Checking XFS file system


RobJ

Recommended Posts

Sorry for all the words.  The actual feature request is down near the bottom, highlighted.

Just started some Reiser to XFS conversions, and after completing a full disk copy of 2.5TB, decided to test the new XFS file system, using the WebGUI.  I kept the default of a single option of -n, which should do a read only test.  It finished in a minute or so (surprisingly fast for the number of files and folders!), and returned this report in the output box -

Phase 1 - find and verify superblock...
Phase 2 - using internal log
        - scan filesystem freespace and inode maps...
        - found root inode chunk
Phase 3 - for each AG...
        - scan (but don't clear) agi unlinked lists...
        - process known inodes and perform inode discovery...
        - agno = 0
        - agno = 1
        - agno = 2
        - agno = 3
        - process newly discovered inodes...
Phase 4 - check for duplicate blocks...
        - setting up duplicate extent list...
        - check for inodes claiming duplicate blocks...
        - agno = 0
        - agno = 1
        - agno = 2
        - agno = 3
No modify flag set, skipping phase 5
Phase 6 - check inode connectivity...
        - traversing filesystem ...
        - traversal finished ...
        - moving disconnected inodes to lost+found ...
Phase 7 - verify link counts...
No modify flag set, skipping filesystem flush and exiting.
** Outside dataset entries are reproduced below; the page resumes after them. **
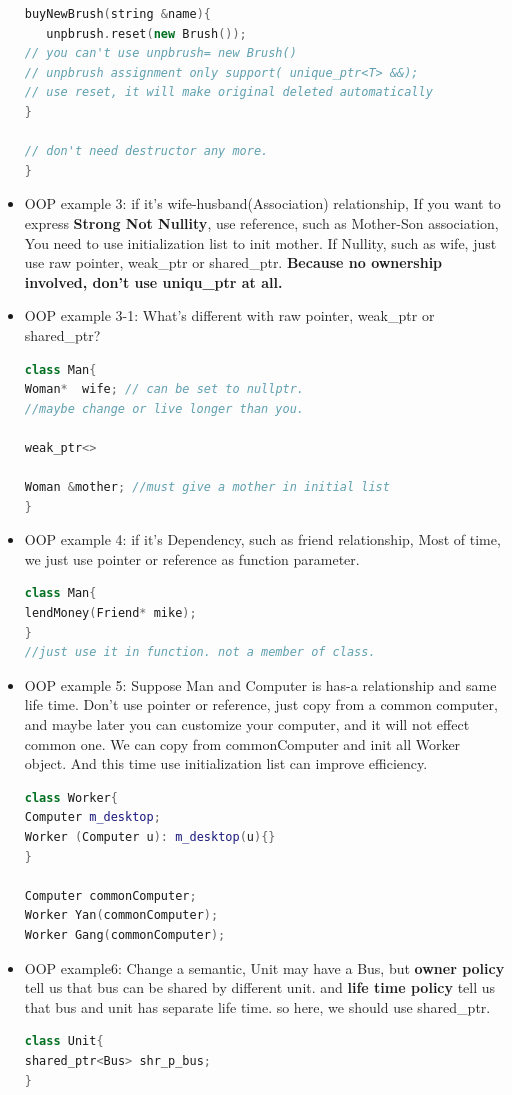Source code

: \documentclass[a4paper,12pt,twoside]{book}
\begin{document}
\begin{itemize}
\begin{lstlisting}[frame=single, language=c++]
buyNewBrush(string &name){
   unpbrush.reset(new Brush());
// you can't use unpbrush= new Brush()
// unpbrush assignment only support( unique_ptr<T> &&);
// use reset, it will make original deleted automatically
}

// don't need destructor any more.
}
\end{lstlisting}

\item OOP example 3: if it's wife-husband(Association) relationship, If you want to express \textbf{Strong Not Nullity}, use reference, such as Mother-Son association, You need to use initialization list to init mother. If Nullity, such as wife, just use raw pointer, weak\_ptr or shared\_ptr. \textbf{Because no ownership involved, don't use uniqu\_ptr at all. }

\item OOP example 3-1: What's different with raw pointer, weak\_ptr or shared\_ptr?
\begin{lstlisting}[frame=single, language=c++]
class Man{
Woman*  wife; // can be set to nullptr.
//maybe change or live longer than you.

weak_ptr<>

Woman &mother; //must give a mother in initial list
}

\end{lstlisting}

\item OOP example 4: if it's Dependency,  such as friend relationship,  Most of time, we just use pointer or reference as function parameter.
\begin{lstlisting}[frame=single, language=c++]
class Man{
lendMoney(Friend* mike);
}
//just use it in function. not a member of class.
\end{lstlisting}

\item OOP example 5: Suppose Man and Computer is has-a relationship and same life time. Don't use pointer or reference, just copy from a common computer, and maybe later you can customize your computer, and it will not effect common one.  We can copy from commonComputer and init all Worker object.  And this time use initialization list can improve efficiency.
\begin{lstlisting}[frame=single, language=c++]
class Worker{
Computer m_desktop;
Worker (Computer u): m_desktop(u){}
}

Computer commonComputer;
Worker Yan(commonComputer);
Worker Gang(commonComputer);
\end{lstlisting}


\item OOP example6:  Change a semantic,  Unit may have a Bus, but \textbf{owner policy} tell us that bus can be shared by different unit. and \textbf{life time policy} tell us that bus and unit has separate life time. so here, we should use shared\_ptr.
\begin{lstlisting}[frame=single, language=c++]
class Unit{
shared_ptr<Bus> shr_p_bus;
}
\end{lstlisting}

\end{itemize}
\end{document}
And that's it!  No success or failure note, no obvious indication of errors or not, and some suspicious lines that may or may not indicate a problem.  Especially "moving disconnected inodes to lost+found", does that mean it found some, or it's executing the function that would move them if there were any (which is still a secret!)?

 

For inexperienced users (which I still am here), this is useless and confusing.  I decided to run it again without the -n option, to see if it DID find something to fix, and got the following report -

Phase 1 - find and verify superblock...
Phase 2 - using internal log
        - zero log...
        - scan filesystem freespace and inode maps...
        - found root inode chunk
Phase 3 - for each AG...
        - scan and clear agi unlinked lists...
        - process known inodes and perform inode discovery...
        - agno = 0
        - agno = 1
        - agno = 2
        - agno = 3
        - process newly discovered inodes...
Phase 4 - check for duplicate blocks...
        - setting up duplicate extent list...
        - check for inodes claiming duplicate blocks...
        - agno = 1
        - agno = 0
        - agno = 2
        - agno = 3
Phase 5 - rebuild AG headers and trees...
        - reset superblock...
Phase 6 - check inode connectivity...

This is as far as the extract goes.